* **Task description**: The word "text" marks the lines to find; copy every such line from the data below.
━━━━
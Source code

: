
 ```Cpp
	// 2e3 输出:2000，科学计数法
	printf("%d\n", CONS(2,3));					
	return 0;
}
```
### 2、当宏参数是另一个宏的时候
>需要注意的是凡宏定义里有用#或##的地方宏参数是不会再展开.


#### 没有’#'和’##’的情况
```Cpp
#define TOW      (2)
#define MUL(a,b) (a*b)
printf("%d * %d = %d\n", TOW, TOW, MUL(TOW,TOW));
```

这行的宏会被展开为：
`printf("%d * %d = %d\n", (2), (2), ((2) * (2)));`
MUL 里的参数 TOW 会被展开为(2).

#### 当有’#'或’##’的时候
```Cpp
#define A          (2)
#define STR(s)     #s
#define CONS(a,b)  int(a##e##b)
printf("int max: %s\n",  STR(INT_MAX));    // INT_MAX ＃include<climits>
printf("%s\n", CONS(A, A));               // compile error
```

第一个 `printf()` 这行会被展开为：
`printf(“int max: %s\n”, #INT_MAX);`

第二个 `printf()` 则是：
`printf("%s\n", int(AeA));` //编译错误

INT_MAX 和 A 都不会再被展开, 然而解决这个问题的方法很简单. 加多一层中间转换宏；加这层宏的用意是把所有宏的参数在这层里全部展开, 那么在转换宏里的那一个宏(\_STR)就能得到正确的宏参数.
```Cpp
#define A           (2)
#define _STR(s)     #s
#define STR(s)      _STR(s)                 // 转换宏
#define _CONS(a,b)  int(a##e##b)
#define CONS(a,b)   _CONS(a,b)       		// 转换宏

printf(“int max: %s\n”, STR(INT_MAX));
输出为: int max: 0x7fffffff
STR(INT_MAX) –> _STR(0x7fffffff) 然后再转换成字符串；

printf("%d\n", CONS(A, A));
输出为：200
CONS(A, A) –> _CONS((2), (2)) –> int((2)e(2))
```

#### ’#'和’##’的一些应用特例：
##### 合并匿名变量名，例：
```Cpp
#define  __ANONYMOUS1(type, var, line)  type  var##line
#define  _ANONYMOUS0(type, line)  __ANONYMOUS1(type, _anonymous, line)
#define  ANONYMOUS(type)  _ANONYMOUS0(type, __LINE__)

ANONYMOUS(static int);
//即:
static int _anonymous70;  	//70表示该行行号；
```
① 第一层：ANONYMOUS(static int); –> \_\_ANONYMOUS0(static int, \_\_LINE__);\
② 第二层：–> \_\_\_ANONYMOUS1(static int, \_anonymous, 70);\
━━━━
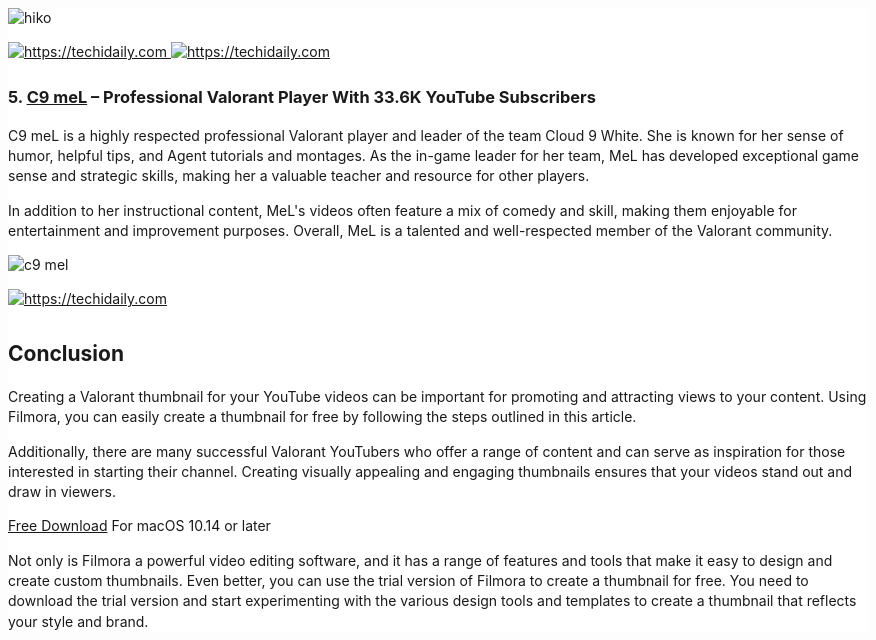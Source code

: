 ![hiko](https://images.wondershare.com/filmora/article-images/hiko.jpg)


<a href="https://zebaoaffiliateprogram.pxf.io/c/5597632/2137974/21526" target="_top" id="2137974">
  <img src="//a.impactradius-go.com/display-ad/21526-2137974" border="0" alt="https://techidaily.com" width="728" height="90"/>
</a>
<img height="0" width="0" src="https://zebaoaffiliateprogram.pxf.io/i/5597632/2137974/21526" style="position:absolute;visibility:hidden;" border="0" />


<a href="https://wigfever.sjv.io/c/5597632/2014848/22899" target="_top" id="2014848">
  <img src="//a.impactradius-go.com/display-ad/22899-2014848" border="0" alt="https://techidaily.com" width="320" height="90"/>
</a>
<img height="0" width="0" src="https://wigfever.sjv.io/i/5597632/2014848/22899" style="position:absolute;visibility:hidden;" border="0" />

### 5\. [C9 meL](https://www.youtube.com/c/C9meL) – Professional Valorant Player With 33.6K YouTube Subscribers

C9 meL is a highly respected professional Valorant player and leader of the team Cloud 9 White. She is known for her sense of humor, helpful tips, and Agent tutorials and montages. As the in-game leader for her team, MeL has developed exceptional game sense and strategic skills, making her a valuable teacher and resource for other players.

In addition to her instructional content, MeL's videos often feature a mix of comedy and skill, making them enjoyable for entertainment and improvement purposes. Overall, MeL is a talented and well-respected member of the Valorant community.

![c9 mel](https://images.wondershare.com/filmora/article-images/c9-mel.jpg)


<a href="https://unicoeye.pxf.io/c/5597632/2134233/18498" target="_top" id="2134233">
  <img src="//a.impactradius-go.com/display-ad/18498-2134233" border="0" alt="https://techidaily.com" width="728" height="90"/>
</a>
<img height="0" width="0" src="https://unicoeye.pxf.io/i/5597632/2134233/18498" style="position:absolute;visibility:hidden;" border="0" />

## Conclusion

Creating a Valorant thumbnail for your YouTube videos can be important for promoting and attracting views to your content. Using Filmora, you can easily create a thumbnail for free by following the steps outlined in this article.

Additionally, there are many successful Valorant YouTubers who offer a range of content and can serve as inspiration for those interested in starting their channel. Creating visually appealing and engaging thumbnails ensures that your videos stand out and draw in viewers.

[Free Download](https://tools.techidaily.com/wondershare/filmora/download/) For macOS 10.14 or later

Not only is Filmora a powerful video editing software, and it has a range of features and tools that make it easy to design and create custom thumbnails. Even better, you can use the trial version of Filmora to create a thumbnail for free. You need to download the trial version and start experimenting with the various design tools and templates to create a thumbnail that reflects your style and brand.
━━━━
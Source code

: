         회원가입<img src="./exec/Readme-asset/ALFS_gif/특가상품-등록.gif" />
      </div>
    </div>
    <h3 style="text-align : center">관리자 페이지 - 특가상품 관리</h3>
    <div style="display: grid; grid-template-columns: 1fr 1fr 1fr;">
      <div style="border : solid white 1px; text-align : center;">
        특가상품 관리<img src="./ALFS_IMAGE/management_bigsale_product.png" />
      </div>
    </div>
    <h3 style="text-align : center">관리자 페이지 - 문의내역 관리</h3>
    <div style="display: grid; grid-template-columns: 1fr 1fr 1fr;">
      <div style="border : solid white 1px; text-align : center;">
━━━━
* **Result of this exercise**:
    <h3 style="text-align : center">관리자 페이지 - 특가상품 관리</h3>
      <div style="border : solid white 1px; text-align : center;">
    <h3 style="text-align : center">관리자 페이지 - 문의내역 관리</h3>
      <div style="border : solid white 1px; text-align : center;">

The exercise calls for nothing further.